Keeping all the functions and discard the Nothings, then apply them:

applyJust :: [Maybe (a -> a)] -> a -> a
applyJust = foldr (.) id . catMaybes

The catMaybes function gives you a list containing only the Just values, then the foldr composes them all together, starting from the identity function (which is what you'll get if there are no functions to apply).

Alternatively, you can take functions until finding a Nothing, then bail out:

applyWhileJust :: [Maybe (a -> a)] -> a -> a
applyWhileJust (Just f:fs) = f . applyWhileJust fs
applyWhileJust (Nothing:_) = id

This uses a similar idea as the above, except that when it finds Nothing it ignores the rest of the list. If you like, you can also write it as applyWhileJust = foldr (maybe (const id) (.)) id but that's a little harder to read...

Answer 2

Think of the <*> as the normal * operator. a * 0 == 0, right? It doesn't matter what a is. So using the same logic, Just (const a) <*> Nothing == Nothing. The Applicative laws dictate that a data type has to behave like this.

The reason why this is useful, is that Maybe is supposed to represent the presence of something, not the absence of something. If you pipeline a Maybe value through a chain of functions, if one function fails, it means that a failure happened, and that the process needs to be aborted.

The behavior you propose is impractical, because there are numerous problems with it:

1. If a failed function is to return its input, it has to have type a -> a, because the returned value and the input value have to have the same type for them to be interchangeable depending on the outcome of the function
2. According to your logic, what happens if you have Just (const 2) <*> Just 5? How can the behavior in this case be made consistent with the Nothing case?

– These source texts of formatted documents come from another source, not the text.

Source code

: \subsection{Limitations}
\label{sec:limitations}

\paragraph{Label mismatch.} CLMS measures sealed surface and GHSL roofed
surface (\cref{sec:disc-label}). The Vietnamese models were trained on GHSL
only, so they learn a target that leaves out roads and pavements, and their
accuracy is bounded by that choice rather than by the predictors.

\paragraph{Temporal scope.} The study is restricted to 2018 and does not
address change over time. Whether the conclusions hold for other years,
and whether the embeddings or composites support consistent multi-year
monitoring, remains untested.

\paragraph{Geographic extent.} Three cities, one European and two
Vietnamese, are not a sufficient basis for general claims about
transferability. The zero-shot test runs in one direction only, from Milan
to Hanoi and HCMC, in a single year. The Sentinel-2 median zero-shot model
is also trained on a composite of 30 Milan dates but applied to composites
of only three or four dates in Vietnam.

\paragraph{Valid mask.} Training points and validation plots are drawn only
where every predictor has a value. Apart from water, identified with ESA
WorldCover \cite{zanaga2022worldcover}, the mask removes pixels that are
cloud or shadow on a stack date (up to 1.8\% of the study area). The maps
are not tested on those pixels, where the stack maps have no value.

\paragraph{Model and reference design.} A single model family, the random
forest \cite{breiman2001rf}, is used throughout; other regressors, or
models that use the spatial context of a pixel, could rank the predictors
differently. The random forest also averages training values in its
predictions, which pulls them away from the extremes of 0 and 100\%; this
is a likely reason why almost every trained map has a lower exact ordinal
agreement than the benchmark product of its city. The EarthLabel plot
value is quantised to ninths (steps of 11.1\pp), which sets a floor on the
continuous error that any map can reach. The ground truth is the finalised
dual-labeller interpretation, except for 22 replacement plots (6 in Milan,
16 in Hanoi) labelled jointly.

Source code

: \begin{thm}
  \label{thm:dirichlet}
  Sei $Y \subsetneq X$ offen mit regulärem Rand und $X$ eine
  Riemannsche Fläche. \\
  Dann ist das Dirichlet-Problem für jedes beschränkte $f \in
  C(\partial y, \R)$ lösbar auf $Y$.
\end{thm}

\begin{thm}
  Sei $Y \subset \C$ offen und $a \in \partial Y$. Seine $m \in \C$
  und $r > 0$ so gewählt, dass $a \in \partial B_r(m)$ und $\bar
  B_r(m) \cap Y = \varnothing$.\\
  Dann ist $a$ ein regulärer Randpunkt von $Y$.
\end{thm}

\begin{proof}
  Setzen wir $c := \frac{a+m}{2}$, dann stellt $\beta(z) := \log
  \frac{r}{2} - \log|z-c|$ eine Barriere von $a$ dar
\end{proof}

See also the Applicative laws.

EDIT: fixed code typos, and again

Answer 3

Well what about this?

Just id <*> Just something

The usecase for Nothing comes when you start using <*> to plumb through functions with multiple inputs.

(-) <$> readInt "foo" <*> readInt "3"

Assuming you have a function readInt :: String -> Maybe Int, this will turn into:

(-) <$> Nothing <*> Just 3

<$> is just fmap, and fmap f Nothing is Nothing, so it reduces to:

Nothing <*> Just 3

Can you see now why this should produce Nothing? The original meaning of the expression was to subtract two numbers, but since we failed to produce a partially-applied function after the first input, we need to propagate that failure instead of just making up a nice function that has nothing to do with subtraction.

Answer 4

Additional to C. A. McCann's excellent answer I'd like to point out that this might be a case of a "theorem for free", see http://ttic.uchicago.edu/~dreyer/course/papers/wadler.pdf . The gist of this paper is that for some polymorphic functions there is only one possible implementiation for a given type signature, e.g. fst :: (a,b) -> a has no other choice than returning the first element of the pair (or be undefined), and this can be proven. This property may seem counter-intuitive but is rooted in the very limited information a function has about its polymorphic arguments (especially it can't create one out of thin air).